Segment Start: MATERIAL FOR THE TASK

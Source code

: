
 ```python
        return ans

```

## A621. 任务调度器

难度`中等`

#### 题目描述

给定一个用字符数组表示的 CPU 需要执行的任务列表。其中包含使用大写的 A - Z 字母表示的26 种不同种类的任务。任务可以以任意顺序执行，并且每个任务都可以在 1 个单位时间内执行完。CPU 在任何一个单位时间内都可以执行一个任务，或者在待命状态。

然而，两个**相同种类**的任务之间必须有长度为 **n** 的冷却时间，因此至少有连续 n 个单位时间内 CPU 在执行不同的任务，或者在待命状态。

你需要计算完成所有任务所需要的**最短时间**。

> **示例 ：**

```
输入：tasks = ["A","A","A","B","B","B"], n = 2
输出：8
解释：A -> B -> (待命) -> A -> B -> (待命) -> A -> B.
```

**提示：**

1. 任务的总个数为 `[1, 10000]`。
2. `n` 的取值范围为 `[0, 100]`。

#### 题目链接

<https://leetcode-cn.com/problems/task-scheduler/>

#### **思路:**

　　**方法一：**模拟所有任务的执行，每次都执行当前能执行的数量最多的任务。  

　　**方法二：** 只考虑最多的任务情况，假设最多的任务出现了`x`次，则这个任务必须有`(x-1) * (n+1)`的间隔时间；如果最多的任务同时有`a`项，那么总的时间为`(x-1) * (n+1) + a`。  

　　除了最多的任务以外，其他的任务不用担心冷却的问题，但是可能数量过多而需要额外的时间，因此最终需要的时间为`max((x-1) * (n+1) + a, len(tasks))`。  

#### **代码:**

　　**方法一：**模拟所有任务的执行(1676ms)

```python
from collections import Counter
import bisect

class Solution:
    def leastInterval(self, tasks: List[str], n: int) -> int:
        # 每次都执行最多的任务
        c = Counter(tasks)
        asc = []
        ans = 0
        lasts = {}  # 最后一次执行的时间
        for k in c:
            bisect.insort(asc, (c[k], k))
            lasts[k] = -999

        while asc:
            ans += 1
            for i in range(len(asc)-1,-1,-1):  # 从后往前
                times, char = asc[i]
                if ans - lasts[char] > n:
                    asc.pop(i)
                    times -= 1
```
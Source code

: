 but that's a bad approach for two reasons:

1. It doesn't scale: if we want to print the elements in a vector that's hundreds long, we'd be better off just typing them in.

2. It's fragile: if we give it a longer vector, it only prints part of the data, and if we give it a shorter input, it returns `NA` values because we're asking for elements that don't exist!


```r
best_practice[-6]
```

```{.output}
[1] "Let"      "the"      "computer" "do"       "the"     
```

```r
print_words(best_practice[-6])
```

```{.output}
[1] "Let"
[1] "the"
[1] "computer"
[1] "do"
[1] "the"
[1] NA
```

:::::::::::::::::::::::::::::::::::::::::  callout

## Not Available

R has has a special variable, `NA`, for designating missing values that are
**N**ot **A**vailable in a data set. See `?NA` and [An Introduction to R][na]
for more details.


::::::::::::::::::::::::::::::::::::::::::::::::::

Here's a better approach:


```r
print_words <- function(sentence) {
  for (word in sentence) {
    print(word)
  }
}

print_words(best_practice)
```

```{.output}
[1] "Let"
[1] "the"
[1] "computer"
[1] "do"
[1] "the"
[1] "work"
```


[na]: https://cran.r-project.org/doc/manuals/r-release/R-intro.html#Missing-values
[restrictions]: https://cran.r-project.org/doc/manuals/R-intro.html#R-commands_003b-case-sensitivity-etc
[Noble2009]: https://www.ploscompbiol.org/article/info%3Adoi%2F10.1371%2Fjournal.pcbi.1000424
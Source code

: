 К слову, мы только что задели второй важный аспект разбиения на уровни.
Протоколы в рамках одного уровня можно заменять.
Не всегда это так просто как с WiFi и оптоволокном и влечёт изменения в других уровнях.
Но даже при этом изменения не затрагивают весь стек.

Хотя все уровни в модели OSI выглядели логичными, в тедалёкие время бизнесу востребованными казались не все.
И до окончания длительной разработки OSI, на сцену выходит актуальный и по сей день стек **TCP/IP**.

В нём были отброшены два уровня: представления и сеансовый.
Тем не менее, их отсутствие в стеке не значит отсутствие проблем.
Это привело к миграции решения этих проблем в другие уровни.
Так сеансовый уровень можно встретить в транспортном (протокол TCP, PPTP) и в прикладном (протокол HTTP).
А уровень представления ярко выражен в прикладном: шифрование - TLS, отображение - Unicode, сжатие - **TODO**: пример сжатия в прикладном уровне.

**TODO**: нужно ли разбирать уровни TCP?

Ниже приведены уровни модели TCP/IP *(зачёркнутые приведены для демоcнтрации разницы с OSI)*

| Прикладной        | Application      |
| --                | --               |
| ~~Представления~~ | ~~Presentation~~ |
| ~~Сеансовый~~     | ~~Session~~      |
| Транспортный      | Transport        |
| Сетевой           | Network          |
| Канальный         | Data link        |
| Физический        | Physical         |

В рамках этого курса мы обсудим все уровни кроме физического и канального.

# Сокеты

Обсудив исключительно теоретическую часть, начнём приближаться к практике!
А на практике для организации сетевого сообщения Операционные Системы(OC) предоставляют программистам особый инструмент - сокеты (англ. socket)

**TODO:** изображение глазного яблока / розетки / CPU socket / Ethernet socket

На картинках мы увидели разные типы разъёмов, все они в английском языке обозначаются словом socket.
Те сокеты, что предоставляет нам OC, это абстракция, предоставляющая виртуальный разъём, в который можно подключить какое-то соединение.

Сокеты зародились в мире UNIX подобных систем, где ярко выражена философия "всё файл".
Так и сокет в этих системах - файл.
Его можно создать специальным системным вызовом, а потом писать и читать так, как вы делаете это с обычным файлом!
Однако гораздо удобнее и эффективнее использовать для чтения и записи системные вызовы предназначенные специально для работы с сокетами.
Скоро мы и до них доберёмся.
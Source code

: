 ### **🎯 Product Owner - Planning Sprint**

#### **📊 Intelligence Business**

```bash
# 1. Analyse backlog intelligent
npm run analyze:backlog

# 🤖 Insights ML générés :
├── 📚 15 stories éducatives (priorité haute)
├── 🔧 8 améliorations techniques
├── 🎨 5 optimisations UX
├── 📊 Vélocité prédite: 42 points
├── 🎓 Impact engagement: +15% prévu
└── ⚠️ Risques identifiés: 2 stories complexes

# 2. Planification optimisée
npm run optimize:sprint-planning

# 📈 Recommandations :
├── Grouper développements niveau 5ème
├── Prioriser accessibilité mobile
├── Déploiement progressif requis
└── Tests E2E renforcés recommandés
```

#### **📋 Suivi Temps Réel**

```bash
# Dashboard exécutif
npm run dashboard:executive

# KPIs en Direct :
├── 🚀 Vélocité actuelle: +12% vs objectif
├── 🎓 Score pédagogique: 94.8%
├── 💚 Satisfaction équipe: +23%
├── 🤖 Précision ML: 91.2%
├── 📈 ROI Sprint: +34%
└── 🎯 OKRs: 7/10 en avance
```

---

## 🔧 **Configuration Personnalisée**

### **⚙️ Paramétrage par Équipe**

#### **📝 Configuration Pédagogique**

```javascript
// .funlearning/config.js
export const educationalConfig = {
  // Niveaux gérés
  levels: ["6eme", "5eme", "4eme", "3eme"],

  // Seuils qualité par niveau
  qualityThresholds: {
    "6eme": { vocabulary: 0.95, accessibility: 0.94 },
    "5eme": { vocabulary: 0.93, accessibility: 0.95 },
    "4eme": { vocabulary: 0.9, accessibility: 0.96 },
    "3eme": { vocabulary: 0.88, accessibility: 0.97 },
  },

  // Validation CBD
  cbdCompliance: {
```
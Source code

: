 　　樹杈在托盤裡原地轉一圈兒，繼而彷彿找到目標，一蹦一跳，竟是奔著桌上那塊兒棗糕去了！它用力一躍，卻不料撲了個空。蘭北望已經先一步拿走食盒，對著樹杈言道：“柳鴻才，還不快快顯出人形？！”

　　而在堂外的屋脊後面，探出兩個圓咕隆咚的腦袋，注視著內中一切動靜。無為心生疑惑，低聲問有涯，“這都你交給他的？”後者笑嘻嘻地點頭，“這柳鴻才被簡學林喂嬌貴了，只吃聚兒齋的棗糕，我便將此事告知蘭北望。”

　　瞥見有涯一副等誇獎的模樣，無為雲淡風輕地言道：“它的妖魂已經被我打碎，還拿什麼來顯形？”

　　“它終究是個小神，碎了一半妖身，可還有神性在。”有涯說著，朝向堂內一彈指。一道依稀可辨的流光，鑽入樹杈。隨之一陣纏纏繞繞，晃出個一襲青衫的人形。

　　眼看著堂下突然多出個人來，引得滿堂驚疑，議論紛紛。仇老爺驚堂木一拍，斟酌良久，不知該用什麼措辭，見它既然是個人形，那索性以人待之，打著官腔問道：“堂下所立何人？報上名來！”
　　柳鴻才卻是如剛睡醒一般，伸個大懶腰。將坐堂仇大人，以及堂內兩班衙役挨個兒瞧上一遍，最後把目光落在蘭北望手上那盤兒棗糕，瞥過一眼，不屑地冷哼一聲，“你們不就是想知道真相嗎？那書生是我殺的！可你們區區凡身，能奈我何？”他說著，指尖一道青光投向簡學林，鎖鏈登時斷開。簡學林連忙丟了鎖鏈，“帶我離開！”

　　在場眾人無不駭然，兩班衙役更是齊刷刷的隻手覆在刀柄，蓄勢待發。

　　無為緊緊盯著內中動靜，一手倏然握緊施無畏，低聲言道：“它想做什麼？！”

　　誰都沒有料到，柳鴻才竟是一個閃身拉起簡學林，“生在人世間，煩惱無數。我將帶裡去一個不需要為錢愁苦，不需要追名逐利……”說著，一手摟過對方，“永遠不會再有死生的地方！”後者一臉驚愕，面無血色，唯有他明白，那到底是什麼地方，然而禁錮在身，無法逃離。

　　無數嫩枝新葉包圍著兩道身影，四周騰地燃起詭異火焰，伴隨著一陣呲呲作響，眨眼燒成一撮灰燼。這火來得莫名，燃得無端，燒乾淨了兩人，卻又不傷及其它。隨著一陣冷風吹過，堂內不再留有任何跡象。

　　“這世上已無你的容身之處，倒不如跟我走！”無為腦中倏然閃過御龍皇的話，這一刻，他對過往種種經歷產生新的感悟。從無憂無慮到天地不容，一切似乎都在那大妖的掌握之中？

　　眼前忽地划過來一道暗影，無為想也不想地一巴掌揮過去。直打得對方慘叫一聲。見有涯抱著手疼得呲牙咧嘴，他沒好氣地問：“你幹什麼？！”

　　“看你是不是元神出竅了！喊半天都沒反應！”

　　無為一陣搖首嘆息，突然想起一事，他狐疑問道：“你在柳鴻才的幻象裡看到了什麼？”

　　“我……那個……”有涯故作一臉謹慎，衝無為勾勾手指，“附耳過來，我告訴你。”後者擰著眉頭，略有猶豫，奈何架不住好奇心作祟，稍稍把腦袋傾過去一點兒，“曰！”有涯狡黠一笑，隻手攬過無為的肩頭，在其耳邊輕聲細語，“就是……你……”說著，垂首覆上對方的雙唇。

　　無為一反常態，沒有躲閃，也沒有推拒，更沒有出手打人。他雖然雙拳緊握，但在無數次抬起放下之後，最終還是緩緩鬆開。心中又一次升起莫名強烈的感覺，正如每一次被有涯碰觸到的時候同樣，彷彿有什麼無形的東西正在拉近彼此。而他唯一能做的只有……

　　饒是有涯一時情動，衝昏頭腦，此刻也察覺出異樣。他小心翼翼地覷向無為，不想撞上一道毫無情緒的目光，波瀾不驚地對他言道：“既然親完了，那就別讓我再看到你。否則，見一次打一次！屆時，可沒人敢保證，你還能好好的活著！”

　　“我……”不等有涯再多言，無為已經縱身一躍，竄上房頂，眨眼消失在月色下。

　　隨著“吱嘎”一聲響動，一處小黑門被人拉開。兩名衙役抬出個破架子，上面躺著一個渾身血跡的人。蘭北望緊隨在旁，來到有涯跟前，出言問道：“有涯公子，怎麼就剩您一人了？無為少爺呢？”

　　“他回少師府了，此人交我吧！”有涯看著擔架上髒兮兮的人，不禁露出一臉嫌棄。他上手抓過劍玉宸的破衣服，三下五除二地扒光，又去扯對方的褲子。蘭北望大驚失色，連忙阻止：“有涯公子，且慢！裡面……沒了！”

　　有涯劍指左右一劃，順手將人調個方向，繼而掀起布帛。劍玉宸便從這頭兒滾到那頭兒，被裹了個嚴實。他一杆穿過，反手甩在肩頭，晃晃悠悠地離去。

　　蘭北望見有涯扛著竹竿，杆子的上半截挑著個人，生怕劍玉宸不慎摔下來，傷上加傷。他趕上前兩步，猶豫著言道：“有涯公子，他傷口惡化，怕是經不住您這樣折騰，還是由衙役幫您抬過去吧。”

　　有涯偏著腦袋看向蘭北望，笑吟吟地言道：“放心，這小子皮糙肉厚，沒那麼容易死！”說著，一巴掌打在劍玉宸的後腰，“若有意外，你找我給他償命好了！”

Segment End: MATERIAL FOR THE TASK

_THE PROBLEM_
Answer with a single number: the count of lines in the entries that hold the word "bisect".

_TASK ANSWER_
2